6 Results and analysis

6.1 Main Results

Experimental Results

Test Performance of Method and Baseline:

  • Detailed in Table 1 and Table 2
  • Method consistently outperforms LoRA on all datasets within the same training budget

Performance Boost for OPT-1.3B:

  • COLA brings a performance boost to LoRA by:
    • WSC: 3.66 (relative improvement of 6.47 $%$ )
    • BoolQ: 1.38 (relative improvement of 1.95 $%$ )
    • RTE: 1.66 (relative improvement of 2.29 $%$ )

Performance Boost for Llama2-7B:

  • COLA boosts the test score on RTE from 82.09 to 85.70, which corresponds to:
    • Gain: 3.61
    • Relative improvement: 4.40 $%$

Consistency and Training Budget:

  • Maintained consistency by setting the rank of all injected modules in the sequence to 8, aligning with the baseline LoRA setup
  • Used an equal training epoch budget for different methods, ensuring the same training computation cost

6.2 Ablation Study

COLAtuning with LoRA: Effects of Chain Length

Chain length in COLA:

  • Number indicating the number of LoRAs (Layer-wise Relative Adaptation) learned and merged during fine-tuning process.
  • Longer chains result in better approximation for optimal weight update to pretrained language model (LLM).

Experiments:

  • Conducted with varying chain lengths: 1, 2, 3.
  • Total training epochs fixed at 5.
  • Results reported over five random seeds.

Findings:

  • Test accuracy increases as chain length grows.
  • COLA more robust in terms of generalization error compared to baseline LoRA for most tasks.
  • Lower standard deviations for COLA.

Table 4:

  • Test scores and standard deviation reported for all tasks using 5 random seeds.
  • Highest average performance highlighted in bold.

Rank step-down:

  • Hypothesis: residual weight update for task adaptation decreases in rank.
  • Studies conducted on COLA with length of two and varying ranks (2, 4, 6, 8) for remaining epochs.

Results:

  • COLA with rank step-down outperforms fixed rank LoRA for all tasks except one data point.
  • Superior generalization ability over standard LoRA and lower computational cost.
  • Optimal rank is task-dependent.

Figure 3:

  • Comparison of test performance for three tasks with COLA of length 2 and different ranks in the residual learning phase.
  • Experiments conducted with fixed rank of 8 for first three epochs and varying ranks for remaining epochs.

Computation comparison:

  • Training computation cost (FLOPs) provided for COLA of different configurations.
  • Baseline LoRA uses a fixed rank of 8 throughout training, while COLA starts with rank 8 and continues with different ranks in the residual learning phase.
  • Less compute required for COLA due to lower generalization error.

7 Conclusions and future work

Chain of LoRA (COLA) for Fine-tuning Large Language Models

Introducing COLA: An iterative low rank residual learning procedure to optimize weight updates for efficient task adaptation in large language models.

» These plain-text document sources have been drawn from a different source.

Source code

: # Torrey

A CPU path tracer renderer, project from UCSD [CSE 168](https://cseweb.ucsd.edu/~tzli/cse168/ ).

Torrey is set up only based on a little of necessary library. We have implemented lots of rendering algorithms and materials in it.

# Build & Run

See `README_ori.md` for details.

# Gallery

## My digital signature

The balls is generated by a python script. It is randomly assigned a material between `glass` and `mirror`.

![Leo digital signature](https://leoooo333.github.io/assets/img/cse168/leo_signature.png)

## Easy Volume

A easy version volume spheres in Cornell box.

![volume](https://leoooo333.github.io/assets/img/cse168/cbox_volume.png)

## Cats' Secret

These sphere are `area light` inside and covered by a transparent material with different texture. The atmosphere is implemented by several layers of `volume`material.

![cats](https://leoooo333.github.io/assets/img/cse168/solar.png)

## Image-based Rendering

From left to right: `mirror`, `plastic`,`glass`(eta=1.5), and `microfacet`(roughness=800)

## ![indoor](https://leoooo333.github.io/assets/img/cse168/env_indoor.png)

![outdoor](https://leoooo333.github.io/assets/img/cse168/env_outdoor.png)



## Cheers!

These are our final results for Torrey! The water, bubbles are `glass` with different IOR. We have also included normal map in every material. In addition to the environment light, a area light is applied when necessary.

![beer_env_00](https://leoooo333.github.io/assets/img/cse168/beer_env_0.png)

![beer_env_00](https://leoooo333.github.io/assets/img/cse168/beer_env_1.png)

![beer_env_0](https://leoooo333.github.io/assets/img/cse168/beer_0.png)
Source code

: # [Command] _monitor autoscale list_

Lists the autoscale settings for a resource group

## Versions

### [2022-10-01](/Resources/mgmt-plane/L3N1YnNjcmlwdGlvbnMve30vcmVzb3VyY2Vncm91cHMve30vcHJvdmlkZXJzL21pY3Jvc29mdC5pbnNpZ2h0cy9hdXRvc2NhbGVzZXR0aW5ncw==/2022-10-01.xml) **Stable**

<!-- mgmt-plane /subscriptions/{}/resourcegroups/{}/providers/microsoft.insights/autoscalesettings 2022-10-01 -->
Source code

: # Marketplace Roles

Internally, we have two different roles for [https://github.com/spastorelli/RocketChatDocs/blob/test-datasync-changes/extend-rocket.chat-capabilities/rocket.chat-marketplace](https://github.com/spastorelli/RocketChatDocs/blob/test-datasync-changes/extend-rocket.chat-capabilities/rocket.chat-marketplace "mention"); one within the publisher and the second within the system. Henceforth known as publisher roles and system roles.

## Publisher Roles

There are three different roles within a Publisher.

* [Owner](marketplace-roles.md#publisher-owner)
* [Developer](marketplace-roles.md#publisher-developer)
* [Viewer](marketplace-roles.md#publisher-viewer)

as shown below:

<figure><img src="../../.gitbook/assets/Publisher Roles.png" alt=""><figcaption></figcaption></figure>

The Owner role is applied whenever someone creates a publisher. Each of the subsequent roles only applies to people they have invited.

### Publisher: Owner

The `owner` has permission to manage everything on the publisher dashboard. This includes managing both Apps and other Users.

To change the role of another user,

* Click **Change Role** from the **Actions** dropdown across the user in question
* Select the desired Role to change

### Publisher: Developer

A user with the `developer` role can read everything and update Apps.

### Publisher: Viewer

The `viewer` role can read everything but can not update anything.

Preliminary results demonstrate that COLA surpasses previous baselines while maintaining, or reducing, computational resources. Ongoing work involves testing COLA with various base optimizers and conducting larger scale experiments. Additionally, we are exploring applications beyond classification tasks, such as generation, summarization, and multiple choice tasks.